The entries that follow are to be duplicated in full, character for character.

(Saved entries)
════
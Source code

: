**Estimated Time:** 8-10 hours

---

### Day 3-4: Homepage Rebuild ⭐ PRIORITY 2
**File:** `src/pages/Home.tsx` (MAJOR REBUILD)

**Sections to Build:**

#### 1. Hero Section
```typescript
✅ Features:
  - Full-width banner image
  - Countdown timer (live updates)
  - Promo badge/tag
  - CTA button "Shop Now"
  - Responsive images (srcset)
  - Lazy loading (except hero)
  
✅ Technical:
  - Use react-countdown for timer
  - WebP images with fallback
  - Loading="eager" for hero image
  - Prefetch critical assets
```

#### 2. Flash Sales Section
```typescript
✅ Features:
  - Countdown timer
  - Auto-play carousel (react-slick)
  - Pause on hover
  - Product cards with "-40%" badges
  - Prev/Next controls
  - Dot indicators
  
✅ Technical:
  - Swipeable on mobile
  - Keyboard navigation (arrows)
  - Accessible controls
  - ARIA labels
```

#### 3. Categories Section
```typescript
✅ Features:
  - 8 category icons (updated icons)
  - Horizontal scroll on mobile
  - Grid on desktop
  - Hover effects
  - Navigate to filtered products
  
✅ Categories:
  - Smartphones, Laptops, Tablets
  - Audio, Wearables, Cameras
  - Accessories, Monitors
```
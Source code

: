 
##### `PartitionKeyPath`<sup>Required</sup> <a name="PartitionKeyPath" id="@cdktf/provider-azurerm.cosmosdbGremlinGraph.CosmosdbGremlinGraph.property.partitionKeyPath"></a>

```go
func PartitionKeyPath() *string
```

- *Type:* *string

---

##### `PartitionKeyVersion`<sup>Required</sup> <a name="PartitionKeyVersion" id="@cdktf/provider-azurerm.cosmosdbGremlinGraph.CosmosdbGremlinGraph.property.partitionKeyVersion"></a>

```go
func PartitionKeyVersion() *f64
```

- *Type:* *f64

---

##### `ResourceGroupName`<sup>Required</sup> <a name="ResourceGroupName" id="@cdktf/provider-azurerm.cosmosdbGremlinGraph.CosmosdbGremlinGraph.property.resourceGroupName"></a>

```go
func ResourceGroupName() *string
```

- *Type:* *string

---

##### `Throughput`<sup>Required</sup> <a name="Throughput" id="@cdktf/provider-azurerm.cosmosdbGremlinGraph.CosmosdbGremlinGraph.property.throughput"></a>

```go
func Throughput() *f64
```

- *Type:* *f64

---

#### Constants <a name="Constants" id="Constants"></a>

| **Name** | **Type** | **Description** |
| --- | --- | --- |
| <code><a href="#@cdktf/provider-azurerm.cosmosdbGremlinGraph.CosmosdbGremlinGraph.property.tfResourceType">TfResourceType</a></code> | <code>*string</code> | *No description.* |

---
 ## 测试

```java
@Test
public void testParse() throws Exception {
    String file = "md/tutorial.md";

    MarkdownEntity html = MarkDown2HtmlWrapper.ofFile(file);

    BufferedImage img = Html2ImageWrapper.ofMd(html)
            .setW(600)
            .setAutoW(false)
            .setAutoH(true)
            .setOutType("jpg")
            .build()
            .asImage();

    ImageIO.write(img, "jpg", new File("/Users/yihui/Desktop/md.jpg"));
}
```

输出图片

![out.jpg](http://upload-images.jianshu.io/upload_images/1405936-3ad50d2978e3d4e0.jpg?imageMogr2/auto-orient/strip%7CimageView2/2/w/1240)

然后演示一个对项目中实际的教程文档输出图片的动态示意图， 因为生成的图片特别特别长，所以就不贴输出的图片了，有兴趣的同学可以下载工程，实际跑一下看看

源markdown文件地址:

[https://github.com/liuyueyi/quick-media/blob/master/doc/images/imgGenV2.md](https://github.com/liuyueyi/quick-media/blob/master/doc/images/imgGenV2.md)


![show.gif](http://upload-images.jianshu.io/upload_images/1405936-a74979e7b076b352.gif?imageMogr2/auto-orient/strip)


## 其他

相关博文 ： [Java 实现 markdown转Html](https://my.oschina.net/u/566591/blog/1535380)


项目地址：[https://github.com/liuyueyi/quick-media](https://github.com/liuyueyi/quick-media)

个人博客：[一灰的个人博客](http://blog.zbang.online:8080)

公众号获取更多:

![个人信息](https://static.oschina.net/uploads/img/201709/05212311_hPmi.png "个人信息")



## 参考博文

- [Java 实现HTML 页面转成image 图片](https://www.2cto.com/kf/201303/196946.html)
════
TASK OUTPUT
Source code

:**Estimated Time:** 8-10 hours

---

### Day 3-4: Homepage Rebuild ⭐ PRIORITY 2
**File:** `src/pages/Home.tsx` (MAJOR REBUILD)

**Sections to Build:**

#### 1. Hero Section
```typescript
✅ Features:
  - Full-width banner image
  - Countdown timer (live updates)
  - Promo badge/tag
  - CTA button "Shop Now"
  - Responsive images (srcset)
  - Lazy loading (except hero)
  
✅ Technical:
  - Use react-countdown for timer
  - WebP images with fallback
  - Loading="eager" for hero image
  - Prefetch critical assets
```

#### 2. Flash Sales Section
```typescript
✅ Features:
  - Countdown timer
  - Auto-play carousel (react-slick)
  - Pause on hover
  - Product cards with "-40%" badges
  - Prev/Next controls
  - Dot indicators
  
✅ Technical:
  - Swipeable on mobile
  - Keyboard navigation (arrows)
  - Accessible controls
  - ARIA labels
```

#### 3. Categories Section
```typescript
✅ Features:
  - 8 category icons (updated icons)
  - Horizontal scroll on mobile
  - Grid on desktop
  - Hover effects
  - Navigate to filtered products
  
✅ Categories:
  - Smartphones, Laptops, Tablets
  - Audio, Wearables, Cameras
  - Accessories, Monitors
```
Source code

: 
##### `PartitionKeyPath`<sup>Required</sup> <a name="PartitionKeyPath" id="@cdktf/provider-azurerm.cosmosdbGremlinGraph.CosmosdbGremlinGraph.property.partitionKeyPath"></a>

```go
func PartitionKeyPath() *string
```

- *Type:* *string

---

##### `PartitionKeyVersion`<sup>Required</sup> <a name="PartitionKeyVersion" id="@cdktf/provider-azurerm.cosmosdbGremlinGraph.CosmosdbGremlinGraph.property.partitionKeyVersion"></a>

```go
func PartitionKeyVersion() *f64
```

- *Type:* *f64

---

##### `ResourceGroupName`<sup>Required</sup> <a name="ResourceGroupName" id="@cdktf/provider-azurerm.cosmosdbGremlinGraph.CosmosdbGremlinGraph.property.resourceGroupName"></a>

```go
func ResourceGroupName() *string
```

- *Type:* *string

---

##### `Throughput`<sup>Required</sup> <a name="Throughput" id="@cdktf/provider-azurerm.cosmosdbGremlinGraph.CosmosdbGremlinGraph.property.throughput"></a>

```go
func Throughput() *f64
```

- *Type:* *f64

---

#### Constants <a name="Constants" id="Constants"></a>

| **Name** | **Type** | **Description** |
| --- | --- | --- |
| <code><a href="#@cdktf/provider-azurerm.cosmosdbGremlinGraph.CosmosdbGremlinGraph.property.tfResourceType">TfResourceType</a></code> | <code>*string</code> | *No description.* |

---
 ## 测试

```java
@Test
public void testParse() throws Exception {
    String file = "md/tutorial.md";

    MarkdownEntity html = MarkDown2HtmlWrapper.ofFile(file);

    BufferedImage img = Html2ImageWrapper.ofMd(html)
            .setW(600)
            .setAutoW(false)
            .setAutoH(true)
            .setOutType("jpg")
            .build()
            .asImage();

    ImageIO.write(img, "jpg", new File("/Users/yihui/Desktop/md.jpg"));
}
```

输出图片

![out.jpg](http://upload-images.jianshu.io/upload_images/1405936-3ad50d2978e3d4e0.jpg?imageMogr2/auto-orient/strip%7CimageView2/2/w/1240)

然后演示一个对项目中实际的教程文档输出图片的动态示意图， 因为生成的图片特别特别长，所以就不贴输出的图片了，有兴趣的同学可以下载工程，实际跑一下看看

源markdown文件地址:

[https://github.com/liuyueyi/quick-media/blob/master/doc/images/imgGenV2.md](https://github.com/liuyueyi/quick-media/blob/master/doc/images/imgGenV2.md)


![show.gif](http://upload-images.jianshu.io/upload_images/1405936-a74979e7b076b352.gif?imageMogr2/auto-orient/strip)


## 其他

相关博文 ： [Java 实现 markdown转Html](https://my.oschina.net/u/566591/blog/1535380)


项目地址：[https://github.com/liuyueyi/quick-media](https://github.com/liuyueyi/quick-media)

个人博客：[一灰的个人博客](http://blog.zbang.online:8080)

公众号获取更多:

![个人信息](https://static.oschina.net/uploads/img/201709/05212311_hPmi.png "个人信息")



## 参考博文

- [Java 实现HTML 页面转成image 图片](https://www.2cto.com/kf/201303/196946.html)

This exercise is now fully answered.